> _Action item_: Could you write out, exactly, every line from the top of the data through the line holding "## Version **2.1.0.0** _[2020/08/28]_"? Omit the pictures.
--
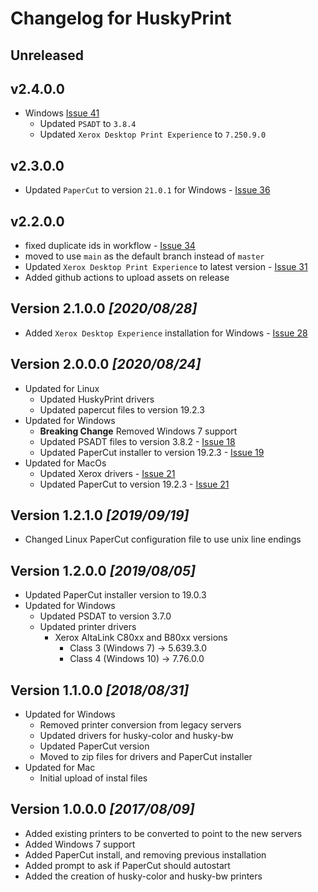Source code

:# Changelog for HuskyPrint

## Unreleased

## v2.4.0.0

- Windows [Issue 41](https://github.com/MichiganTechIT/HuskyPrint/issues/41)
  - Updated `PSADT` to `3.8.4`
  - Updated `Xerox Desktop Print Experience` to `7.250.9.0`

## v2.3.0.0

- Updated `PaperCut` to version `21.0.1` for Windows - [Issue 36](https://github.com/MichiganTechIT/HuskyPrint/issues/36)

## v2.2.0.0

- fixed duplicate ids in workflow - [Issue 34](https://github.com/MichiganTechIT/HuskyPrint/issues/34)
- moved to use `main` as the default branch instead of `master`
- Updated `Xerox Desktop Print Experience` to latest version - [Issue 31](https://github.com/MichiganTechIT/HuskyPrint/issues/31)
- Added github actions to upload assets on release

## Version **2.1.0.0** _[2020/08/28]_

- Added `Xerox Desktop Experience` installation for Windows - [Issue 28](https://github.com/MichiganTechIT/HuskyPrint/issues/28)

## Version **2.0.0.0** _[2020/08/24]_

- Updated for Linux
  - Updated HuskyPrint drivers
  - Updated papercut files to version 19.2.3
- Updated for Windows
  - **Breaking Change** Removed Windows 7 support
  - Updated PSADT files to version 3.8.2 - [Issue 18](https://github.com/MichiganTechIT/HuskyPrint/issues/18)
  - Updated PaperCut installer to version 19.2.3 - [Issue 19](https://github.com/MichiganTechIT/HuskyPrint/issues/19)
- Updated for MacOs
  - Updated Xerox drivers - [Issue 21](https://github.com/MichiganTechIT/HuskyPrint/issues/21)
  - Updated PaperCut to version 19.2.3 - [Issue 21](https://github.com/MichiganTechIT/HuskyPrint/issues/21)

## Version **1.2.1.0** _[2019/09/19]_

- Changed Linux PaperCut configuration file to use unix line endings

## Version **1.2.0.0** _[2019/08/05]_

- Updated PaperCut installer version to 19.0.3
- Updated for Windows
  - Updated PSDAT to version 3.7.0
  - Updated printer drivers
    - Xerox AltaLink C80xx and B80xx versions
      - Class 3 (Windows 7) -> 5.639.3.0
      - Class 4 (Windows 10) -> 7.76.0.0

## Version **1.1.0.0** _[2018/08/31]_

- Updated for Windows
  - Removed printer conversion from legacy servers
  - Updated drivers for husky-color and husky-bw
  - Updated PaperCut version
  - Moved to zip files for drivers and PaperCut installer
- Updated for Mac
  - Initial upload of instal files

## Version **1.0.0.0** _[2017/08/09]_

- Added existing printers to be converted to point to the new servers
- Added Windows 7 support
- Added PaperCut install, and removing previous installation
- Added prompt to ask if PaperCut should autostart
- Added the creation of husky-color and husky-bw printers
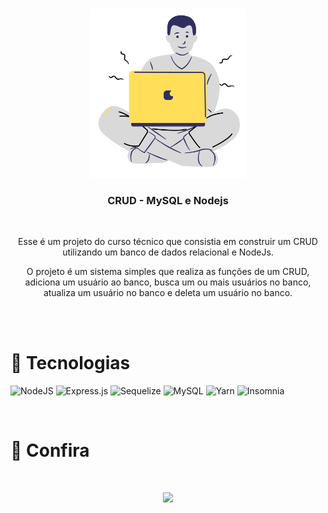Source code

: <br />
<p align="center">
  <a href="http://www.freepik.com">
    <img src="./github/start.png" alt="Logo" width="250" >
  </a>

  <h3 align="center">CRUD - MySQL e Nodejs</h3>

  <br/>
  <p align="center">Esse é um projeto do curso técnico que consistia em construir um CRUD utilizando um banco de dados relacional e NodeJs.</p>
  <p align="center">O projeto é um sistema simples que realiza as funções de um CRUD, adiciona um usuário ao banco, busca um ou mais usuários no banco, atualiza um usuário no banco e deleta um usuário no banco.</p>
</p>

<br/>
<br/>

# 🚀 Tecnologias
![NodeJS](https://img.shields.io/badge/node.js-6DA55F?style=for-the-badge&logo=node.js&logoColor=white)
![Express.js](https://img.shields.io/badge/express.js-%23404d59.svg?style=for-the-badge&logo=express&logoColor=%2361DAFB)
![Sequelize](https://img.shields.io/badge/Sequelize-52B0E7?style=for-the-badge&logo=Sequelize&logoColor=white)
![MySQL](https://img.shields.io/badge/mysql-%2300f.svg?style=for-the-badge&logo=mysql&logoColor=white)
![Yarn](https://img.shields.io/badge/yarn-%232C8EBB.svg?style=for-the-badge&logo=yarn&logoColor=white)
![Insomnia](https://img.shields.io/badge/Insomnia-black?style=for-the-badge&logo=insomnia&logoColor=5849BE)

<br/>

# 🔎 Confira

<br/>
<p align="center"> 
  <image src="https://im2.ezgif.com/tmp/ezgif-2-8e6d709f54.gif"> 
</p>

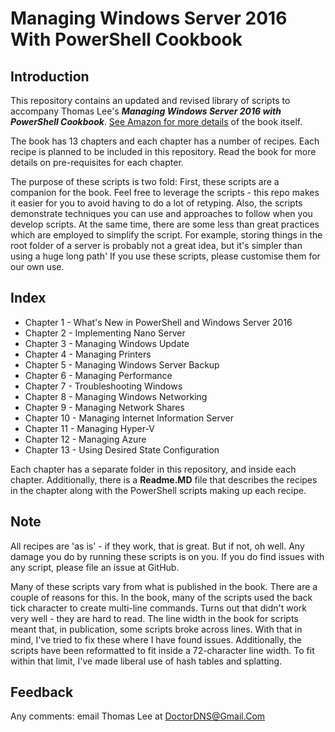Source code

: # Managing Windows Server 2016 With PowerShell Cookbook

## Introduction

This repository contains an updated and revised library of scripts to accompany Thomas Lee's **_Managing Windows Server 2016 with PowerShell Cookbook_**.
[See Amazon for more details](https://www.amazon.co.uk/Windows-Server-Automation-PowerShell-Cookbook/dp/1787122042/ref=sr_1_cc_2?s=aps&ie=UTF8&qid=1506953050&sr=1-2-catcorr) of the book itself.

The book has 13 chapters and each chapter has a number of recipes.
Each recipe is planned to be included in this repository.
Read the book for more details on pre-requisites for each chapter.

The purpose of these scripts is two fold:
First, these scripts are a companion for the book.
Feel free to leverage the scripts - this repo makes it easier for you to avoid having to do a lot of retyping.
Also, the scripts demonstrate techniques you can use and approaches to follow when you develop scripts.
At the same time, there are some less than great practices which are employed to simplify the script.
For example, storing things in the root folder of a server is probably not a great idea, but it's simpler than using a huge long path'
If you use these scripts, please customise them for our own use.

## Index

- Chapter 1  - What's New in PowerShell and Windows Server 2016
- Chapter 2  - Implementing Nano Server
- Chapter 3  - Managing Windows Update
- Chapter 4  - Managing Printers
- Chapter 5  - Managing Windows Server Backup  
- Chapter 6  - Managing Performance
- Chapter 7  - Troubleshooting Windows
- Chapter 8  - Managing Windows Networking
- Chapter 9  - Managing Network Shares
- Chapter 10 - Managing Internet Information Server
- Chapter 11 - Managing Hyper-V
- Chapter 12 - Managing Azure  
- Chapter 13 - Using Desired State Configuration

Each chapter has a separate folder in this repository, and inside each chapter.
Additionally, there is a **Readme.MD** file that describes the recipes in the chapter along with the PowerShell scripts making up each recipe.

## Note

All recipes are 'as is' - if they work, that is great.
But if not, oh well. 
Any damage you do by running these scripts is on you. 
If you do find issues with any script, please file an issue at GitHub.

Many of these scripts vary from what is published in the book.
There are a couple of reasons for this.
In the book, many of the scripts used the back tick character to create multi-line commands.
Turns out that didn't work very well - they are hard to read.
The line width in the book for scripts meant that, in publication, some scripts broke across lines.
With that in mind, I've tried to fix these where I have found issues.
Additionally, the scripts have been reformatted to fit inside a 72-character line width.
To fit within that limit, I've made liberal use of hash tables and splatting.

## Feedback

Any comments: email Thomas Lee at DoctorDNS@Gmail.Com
--
> _Task output_:
Source code

:# Changelog for HuskyPrint

## Unreleased

## v2.4.0.0

- Windows [Issue 41](https://github.com/MichiganTechIT/HuskyPrint/issues/41)
  - Updated `PSADT` to `3.8.4`
  - Updated `Xerox Desktop Print Experience` to `7.250.9.0`

## v2.3.0.0

- Updated `PaperCut` to version `21.0.1` for Windows - [Issue 36](https://github.com/MichiganTechIT/HuskyPrint/issues/36)

## v2.2.0.0

- fixed duplicate ids in workflow - [Issue 34](https://github.com/MichiganTechIT/HuskyPrint/issues/34)
- moved to use `main` as the default branch instead of `master`
- Updated `Xerox Desktop Print Experience` to latest version - [Issue 31](https://github.com/MichiganTechIT/HuskyPrint/issues/31)
- Added github actions to upload assets on release

## Version **2.1.0.0** _[2020/08/28]_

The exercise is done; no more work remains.